_TASK BRIEF_:
Each line below should be quoted exactly, please.

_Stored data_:
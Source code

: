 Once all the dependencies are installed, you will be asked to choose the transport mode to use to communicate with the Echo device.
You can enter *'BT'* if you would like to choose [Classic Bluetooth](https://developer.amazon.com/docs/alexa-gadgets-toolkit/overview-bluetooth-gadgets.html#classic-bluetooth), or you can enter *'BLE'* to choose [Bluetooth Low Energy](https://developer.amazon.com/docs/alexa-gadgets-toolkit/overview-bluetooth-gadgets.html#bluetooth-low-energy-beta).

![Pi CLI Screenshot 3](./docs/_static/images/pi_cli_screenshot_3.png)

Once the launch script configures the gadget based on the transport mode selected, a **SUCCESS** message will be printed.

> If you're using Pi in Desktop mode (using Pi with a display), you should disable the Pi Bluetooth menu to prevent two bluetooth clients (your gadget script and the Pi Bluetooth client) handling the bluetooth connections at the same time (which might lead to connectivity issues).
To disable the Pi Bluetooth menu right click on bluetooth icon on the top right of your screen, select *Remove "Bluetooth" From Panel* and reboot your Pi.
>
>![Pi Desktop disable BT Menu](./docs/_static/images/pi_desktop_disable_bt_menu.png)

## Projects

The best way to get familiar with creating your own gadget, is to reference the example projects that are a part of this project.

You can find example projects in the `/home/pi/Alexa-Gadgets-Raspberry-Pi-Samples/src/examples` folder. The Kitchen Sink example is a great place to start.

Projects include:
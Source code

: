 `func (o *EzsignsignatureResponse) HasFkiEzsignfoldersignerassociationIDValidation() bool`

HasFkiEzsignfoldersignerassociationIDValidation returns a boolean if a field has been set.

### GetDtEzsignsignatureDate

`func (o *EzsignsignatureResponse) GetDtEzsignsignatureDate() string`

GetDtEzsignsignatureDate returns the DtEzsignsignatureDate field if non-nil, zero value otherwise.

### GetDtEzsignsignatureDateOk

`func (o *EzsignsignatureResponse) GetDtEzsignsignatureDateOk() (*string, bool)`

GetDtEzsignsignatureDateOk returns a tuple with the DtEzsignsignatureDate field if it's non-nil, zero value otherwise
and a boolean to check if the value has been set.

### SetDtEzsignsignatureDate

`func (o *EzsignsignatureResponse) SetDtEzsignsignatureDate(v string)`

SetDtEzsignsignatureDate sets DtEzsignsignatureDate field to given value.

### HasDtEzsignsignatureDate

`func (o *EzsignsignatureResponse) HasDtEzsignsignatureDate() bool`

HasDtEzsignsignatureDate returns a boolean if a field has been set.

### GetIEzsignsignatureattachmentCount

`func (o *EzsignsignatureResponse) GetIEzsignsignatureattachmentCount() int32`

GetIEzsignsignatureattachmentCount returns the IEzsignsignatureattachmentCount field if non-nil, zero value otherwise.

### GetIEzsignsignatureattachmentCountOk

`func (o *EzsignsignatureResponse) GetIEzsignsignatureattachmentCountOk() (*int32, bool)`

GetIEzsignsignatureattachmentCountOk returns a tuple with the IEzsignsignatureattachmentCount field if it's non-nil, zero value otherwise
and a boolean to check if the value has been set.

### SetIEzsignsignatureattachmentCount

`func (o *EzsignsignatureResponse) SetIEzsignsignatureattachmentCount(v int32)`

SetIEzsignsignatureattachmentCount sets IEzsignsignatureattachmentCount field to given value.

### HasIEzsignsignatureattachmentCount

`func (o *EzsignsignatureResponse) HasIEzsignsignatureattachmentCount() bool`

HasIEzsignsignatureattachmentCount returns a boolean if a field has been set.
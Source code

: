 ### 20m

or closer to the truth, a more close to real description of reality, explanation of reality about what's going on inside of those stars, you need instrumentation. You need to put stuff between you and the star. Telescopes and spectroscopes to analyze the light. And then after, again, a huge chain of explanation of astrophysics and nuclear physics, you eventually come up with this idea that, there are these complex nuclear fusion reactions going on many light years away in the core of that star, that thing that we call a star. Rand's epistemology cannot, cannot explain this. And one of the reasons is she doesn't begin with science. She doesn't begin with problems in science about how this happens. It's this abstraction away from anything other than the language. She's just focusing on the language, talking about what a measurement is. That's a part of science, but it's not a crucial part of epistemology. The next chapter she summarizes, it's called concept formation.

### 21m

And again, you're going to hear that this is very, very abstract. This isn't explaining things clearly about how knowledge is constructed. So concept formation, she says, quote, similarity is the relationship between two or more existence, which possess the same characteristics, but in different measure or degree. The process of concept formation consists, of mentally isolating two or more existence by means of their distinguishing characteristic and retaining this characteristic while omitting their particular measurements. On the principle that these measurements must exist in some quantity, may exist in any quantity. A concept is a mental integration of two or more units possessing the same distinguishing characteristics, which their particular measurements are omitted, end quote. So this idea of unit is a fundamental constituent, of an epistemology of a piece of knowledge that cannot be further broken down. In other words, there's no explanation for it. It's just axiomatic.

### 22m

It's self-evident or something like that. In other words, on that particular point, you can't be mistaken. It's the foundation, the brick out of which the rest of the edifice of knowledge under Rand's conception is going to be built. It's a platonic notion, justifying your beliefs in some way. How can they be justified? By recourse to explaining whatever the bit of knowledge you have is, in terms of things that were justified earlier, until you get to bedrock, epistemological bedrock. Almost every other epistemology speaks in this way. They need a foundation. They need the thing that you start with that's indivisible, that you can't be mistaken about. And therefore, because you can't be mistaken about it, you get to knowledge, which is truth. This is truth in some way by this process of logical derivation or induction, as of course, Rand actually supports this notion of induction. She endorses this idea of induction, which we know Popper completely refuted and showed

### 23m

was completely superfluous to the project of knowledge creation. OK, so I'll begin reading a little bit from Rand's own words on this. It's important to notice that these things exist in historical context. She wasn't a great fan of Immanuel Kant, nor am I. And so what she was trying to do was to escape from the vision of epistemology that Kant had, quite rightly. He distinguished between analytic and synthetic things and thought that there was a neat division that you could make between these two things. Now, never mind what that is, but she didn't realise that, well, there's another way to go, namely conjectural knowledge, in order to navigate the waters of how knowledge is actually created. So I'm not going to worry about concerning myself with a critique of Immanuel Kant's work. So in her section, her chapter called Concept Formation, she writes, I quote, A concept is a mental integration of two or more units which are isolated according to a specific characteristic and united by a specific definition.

_RESULT OF THIS EXERCISE_:
Source code

: Once all the dependencies are installed, you will be asked to choose the transport mode to use to communicate with the Echo device.
You can enter *'BT'* if you would like to choose [Classic Bluetooth](https://developer.amazon.com/docs/alexa-gadgets-toolkit/overview-bluetooth-gadgets.html#classic-bluetooth), or you can enter *'BLE'* to choose [Bluetooth Low Energy](https://developer.amazon.com/docs/alexa-gadgets-toolkit/overview-bluetooth-gadgets.html#bluetooth-low-energy-beta).

![Pi CLI Screenshot 3](./docs/_static/images/pi_cli_screenshot_3.png)

Once the launch script configures the gadget based on the transport mode selected, a **SUCCESS** message will be printed.

> If you're using Pi in Desktop mode (using Pi with a display), you should disable the Pi Bluetooth menu to prevent two bluetooth clients (your gadget script and the Pi Bluetooth client) handling the bluetooth connections at the same time (which might lead to connectivity issues).
To disable the Pi Bluetooth menu right click on bluetooth icon on the top right of your screen, select *Remove "Bluetooth" From Panel* and reboot your Pi.
>
>![Pi Desktop disable BT Menu](./docs/_static/images/pi_desktop_disable_bt_menu.png)

## Projects

The best way to get familiar with creating your own gadget, is to reference the example projects that are a part of this project.

You can find example projects in the `/home/pi/Alexa-Gadgets-Raspberry-Pi-Samples/src/examples` folder. The Kitchen Sink example is a great place to start.

Projects include:
Source code

: `func (o *EzsignsignatureResponse) HasFkiEzsignfoldersignerassociationIDValidation() bool`

HasFkiEzsignfoldersignerassociationIDValidation returns a boolean if a field has been set.

### GetDtEzsignsignatureDate

`func (o *EzsignsignatureResponse) GetDtEzsignsignatureDate() string`

GetDtEzsignsignatureDate returns the DtEzsignsignatureDate field if non-nil, zero value otherwise.

### GetDtEzsignsignatureDateOk

`func (o *EzsignsignatureResponse) GetDtEzsignsignatureDateOk() (*string, bool)`

GetDtEzsignsignatureDateOk returns a tuple with the DtEzsignsignatureDate field if it's non-nil, zero value otherwise
and a boolean to check if the value has been set.

### SetDtEzsignsignatureDate

`func (o *EzsignsignatureResponse) SetDtEzsignsignatureDate(v string)`

SetDtEzsignsignatureDate sets DtEzsignsignatureDate field to given value.

### HasDtEzsignsignatureDate

`func (o *EzsignsignatureResponse) HasDtEzsignsignatureDate() bool`

HasDtEzsignsignatureDate returns a boolean if a field has been set.

### GetIEzsignsignatureattachmentCount

`func (o *EzsignsignatureResponse) GetIEzsignsignatureattachmentCount() int32`

GetIEzsignsignatureattachmentCount returns the IEzsignsignatureattachmentCount field if non-nil, zero value otherwise.

### GetIEzsignsignatureattachmentCountOk

`func (o *EzsignsignatureResponse) GetIEzsignsignatureattachmentCountOk() (*int32, bool)`

GetIEzsignsignatureattachmentCountOk returns a tuple with the IEzsignsignatureattachmentCount field if it's non-nil, zero value otherwise
and a boolean to check if the value has been set.

### SetIEzsignsignatureattachmentCount

`func (o *EzsignsignatureResponse) SetIEzsignsignatureattachmentCount(v int32)`

SetIEzsignsignatureattachmentCount sets IEzsignsignatureattachmentCount field to given value.

### HasIEzsignsignatureattachmentCount

`func (o *EzsignsignatureResponse) HasIEzsignsignatureattachmentCount() bool`

HasIEzsignsignatureattachmentCount returns a boolean if a field has been set.
Source code

: ### 20m

or closer to the truth, a more close to real description of reality, explanation of reality about what's going on inside of those stars, you need instrumentation. You need to put stuff between you and the star. Telescopes and spectroscopes to analyze the light. And then after, again, a huge chain of explanation of astrophysics and nuclear physics, you eventually come up with this idea that, there are these complex nuclear fusion reactions going on many light years away in the core of that star, that thing that we call a star. Rand's epistemology cannot, cannot explain this. And one of the reasons is she doesn't begin with science. She doesn't begin with problems in science about how this happens. It's this abstraction away from anything other than the language. She's just focusing on the language, talking about what a measurement is. That's a part of science, but it's not a crucial part of epistemology. The next chapter she summarizes, it's called concept formation.

### 21m

And again, you're going to hear that this is very, very abstract. This isn't explaining things clearly about how knowledge is constructed. So concept formation, she says, quote, similarity is the relationship between two or more existence, which possess the same characteristics, but in different measure or degree. The process of concept formation consists, of mentally isolating two or more existence by means of their distinguishing characteristic and retaining this characteristic while omitting their particular measurements. On the principle that these measurements must exist in some quantity, may exist in any quantity. A concept is a mental integration of two or more units possessing the same distinguishing characteristics, which their particular measurements are omitted, end quote. So this idea of unit is a fundamental constituent, of an epistemology of a piece of knowledge that cannot be further broken down. In other words, there's no explanation for it. It's just axiomatic.

### 22m

It's self-evident or something like that. In other words, on that particular point, you can't be mistaken. It's the foundation, the brick out of which the rest of the edifice of knowledge under Rand's conception is going to be built. It's a platonic notion, justifying your beliefs in some way. How can they be justified? By recourse to explaining whatever the bit of knowledge you have is, in terms of things that were justified earlier, until you get to bedrock, epistemological bedrock. Almost every other epistemology speaks in this way. They need a foundation. They need the thing that you start with that's indivisible, that you can't be mistaken about. And therefore, because you can't be mistaken about it, you get to knowledge, which is truth. This is truth in some way by this process of logical derivation or induction, as of course, Rand actually supports this notion of induction. She endorses this idea of induction, which we know Popper completely refuted and showed

### 23m

was completely superfluous to the project of knowledge creation. OK, so I'll begin reading a little bit from Rand's own words on this. It's important to notice that these things exist in historical context. She wasn't a great fan of Immanuel Kant, nor am I. And so what she was trying to do was to escape from the vision of epistemology that Kant had, quite rightly. He distinguished between analytic and synthetic things and thought that there was a neat division that you could make between these two things. Now, never mind what that is, but she didn't realise that, well, there's another way to go, namely conjectural knowledge, in order to navigate the waters of how knowledge is actually created. So I'm not going to worry about concerning myself with a critique of Immanuel Kant's work. So in her section, her chapter called Concept Formation, she writes, I quote, A concept is a mental integration of two or more units which are isolated according to a specific characteristic and united by a specific definition.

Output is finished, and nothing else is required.